[What you should do] Restate word for word the lines of the records below, starting at the line that contains "Sia $E$ normato." and ending at the line that contains "Sappiamo che $J:E", with both of those lines included and nothing else.

[Data records]
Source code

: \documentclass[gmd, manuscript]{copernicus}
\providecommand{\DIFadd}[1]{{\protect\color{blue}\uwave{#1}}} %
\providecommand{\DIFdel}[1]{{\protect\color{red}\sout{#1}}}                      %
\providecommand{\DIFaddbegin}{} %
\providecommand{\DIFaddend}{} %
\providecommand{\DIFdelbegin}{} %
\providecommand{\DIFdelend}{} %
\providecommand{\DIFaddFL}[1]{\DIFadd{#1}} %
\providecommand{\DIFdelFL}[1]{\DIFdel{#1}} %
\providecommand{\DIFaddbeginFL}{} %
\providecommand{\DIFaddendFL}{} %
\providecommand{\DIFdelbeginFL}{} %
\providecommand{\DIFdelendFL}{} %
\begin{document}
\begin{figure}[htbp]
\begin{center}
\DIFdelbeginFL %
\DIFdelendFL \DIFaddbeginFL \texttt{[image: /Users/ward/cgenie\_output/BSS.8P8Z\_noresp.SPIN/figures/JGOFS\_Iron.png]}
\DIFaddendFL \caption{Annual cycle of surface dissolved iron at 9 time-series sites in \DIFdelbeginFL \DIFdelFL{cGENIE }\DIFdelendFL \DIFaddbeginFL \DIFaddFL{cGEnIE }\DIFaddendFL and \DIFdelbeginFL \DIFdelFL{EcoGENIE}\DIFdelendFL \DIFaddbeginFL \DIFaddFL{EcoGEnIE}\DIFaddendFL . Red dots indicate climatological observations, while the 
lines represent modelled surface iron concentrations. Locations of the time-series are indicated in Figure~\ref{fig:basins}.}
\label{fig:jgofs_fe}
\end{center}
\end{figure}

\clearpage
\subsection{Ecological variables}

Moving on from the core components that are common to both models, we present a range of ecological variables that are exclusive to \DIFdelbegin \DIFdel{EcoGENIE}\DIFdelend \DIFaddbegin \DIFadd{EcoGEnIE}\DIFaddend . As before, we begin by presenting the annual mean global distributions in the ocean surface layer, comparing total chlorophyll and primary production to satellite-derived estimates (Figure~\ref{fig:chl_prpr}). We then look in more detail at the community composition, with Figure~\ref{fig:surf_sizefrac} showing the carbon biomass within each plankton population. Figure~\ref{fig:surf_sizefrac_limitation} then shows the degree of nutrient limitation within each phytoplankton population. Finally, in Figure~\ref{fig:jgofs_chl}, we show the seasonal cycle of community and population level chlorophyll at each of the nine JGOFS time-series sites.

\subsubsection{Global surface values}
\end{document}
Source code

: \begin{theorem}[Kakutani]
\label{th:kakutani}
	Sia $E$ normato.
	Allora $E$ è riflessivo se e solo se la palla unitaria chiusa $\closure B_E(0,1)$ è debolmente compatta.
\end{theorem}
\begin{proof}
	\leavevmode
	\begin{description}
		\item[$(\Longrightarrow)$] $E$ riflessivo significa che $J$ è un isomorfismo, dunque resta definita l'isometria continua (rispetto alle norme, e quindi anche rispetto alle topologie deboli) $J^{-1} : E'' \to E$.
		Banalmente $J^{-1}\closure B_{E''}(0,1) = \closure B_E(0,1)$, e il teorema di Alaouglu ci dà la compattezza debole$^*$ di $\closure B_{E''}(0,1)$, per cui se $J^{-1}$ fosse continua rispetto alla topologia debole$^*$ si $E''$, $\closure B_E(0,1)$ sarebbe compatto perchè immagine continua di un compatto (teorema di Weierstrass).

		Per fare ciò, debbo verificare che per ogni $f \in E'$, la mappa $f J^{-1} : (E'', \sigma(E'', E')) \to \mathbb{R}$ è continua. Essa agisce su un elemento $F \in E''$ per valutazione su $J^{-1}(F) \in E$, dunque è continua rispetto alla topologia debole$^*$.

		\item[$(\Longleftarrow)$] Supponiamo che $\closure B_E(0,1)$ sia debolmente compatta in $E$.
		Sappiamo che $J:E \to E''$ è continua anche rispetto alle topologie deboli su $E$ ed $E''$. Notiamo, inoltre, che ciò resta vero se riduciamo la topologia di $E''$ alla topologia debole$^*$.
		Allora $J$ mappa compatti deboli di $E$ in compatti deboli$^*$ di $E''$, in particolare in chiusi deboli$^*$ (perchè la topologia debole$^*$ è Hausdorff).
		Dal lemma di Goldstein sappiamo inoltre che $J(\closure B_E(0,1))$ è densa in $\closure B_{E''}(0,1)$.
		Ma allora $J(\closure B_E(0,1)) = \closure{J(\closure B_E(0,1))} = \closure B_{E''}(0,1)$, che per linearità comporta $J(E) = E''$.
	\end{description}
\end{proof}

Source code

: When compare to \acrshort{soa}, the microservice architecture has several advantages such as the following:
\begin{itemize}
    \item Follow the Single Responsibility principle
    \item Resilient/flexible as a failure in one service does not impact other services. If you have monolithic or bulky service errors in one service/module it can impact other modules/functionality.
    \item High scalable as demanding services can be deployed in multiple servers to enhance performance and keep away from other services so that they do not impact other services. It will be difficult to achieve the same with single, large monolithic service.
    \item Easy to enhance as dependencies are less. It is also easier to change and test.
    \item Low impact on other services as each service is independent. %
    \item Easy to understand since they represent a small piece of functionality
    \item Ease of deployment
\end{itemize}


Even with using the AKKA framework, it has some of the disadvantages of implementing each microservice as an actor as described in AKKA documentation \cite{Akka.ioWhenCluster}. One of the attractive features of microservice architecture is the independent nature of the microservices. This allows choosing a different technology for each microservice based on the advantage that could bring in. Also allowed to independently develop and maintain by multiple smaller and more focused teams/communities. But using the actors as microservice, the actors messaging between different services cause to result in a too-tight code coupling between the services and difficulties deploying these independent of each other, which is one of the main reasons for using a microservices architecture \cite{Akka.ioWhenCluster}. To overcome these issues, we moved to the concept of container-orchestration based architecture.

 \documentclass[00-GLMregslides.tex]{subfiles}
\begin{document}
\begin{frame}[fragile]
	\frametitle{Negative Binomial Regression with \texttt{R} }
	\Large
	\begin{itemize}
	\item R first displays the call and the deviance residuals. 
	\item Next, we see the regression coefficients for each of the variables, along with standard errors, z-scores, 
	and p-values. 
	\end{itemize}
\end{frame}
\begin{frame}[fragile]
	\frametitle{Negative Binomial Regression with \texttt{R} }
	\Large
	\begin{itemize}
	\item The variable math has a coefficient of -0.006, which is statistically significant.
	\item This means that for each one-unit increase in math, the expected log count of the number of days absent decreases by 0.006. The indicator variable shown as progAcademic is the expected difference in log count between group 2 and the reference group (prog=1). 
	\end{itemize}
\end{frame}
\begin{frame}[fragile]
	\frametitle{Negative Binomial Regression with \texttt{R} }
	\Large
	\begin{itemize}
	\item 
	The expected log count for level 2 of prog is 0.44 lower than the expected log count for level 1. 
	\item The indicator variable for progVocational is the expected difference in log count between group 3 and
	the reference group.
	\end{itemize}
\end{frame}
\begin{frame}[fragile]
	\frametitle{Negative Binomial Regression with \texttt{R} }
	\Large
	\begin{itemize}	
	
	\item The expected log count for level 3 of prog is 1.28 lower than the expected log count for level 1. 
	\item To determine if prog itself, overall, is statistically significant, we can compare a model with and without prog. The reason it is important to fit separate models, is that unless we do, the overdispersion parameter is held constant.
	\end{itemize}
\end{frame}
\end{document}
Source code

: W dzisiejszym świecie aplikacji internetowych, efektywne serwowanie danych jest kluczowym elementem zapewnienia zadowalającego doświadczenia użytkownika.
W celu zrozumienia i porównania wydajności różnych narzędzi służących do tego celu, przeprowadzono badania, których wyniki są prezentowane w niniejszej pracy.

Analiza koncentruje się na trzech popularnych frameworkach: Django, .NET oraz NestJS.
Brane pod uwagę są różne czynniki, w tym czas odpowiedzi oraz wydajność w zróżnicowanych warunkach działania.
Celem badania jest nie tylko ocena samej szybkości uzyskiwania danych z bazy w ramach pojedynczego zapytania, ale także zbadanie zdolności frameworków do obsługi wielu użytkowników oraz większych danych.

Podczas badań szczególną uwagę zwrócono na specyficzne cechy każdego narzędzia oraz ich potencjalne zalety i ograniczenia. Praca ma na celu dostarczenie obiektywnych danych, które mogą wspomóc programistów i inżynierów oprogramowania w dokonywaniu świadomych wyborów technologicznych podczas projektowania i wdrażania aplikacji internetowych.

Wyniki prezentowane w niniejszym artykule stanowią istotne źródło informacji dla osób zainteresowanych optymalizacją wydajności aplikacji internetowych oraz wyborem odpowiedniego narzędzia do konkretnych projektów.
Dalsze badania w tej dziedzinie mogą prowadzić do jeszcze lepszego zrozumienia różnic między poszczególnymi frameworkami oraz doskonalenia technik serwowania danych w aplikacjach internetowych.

[Completed task]
	Sia $E$ normato.
	Allora $E$ è riflessivo se e solo se la palla unitaria chiusa $\closure B_E(0,1)$ è debolmente compatta.
\end{theorem}
\begin{proof}
	\leavevmode
	\begin{description}
		\item[$(\Longrightarrow)$] $E$ riflessivo significa che $J$ è un isomorfismo, dunque resta definita l'isometria continua (rispetto alle norme, e quindi anche rispetto alle topologie deboli) $J^{-1} : E'' \to E$.
		Banalmente $J^{-1}\closure B_{E''}(0,1) = \closure B_E(0,1)$, e il teorema di Alaouglu ci dà la compattezza debole$^*$ di $\closure B_{E''}(0,1)$, per cui se $J^{-1}$ fosse continua rispetto alla topologia debole$^*$ si $E''$, $\closure B_E(0,1)$ sarebbe compatto perchè immagine continua di un compatto (teorema di Weierstrass).

		Per fare ciò, debbo verificare che per ogni $f \in E'$, la mappa $f J^{-1} : (E'', \sigma(E'', E')) \to \mathbb{R}$ è continua. Essa agisce su un elemento $F \in E''$ per valutazione su $J^{-1}(F) \in E$, dunque è continua rispetto alla topologia debole$^*$.

		\item[$(\Longleftarrow)$] Supponiamo che $\closure B_E(0,1)$ sia debolmente compatta in $E$.
		Sappiamo che $J:E \to E''$ è continua anche rispetto alle topologie deboli su $E$ ed $E''$. Notiamo, inoltre, che ciò resta vero se riduciamo la topologia di $E''$ alla topologia debole$^*$.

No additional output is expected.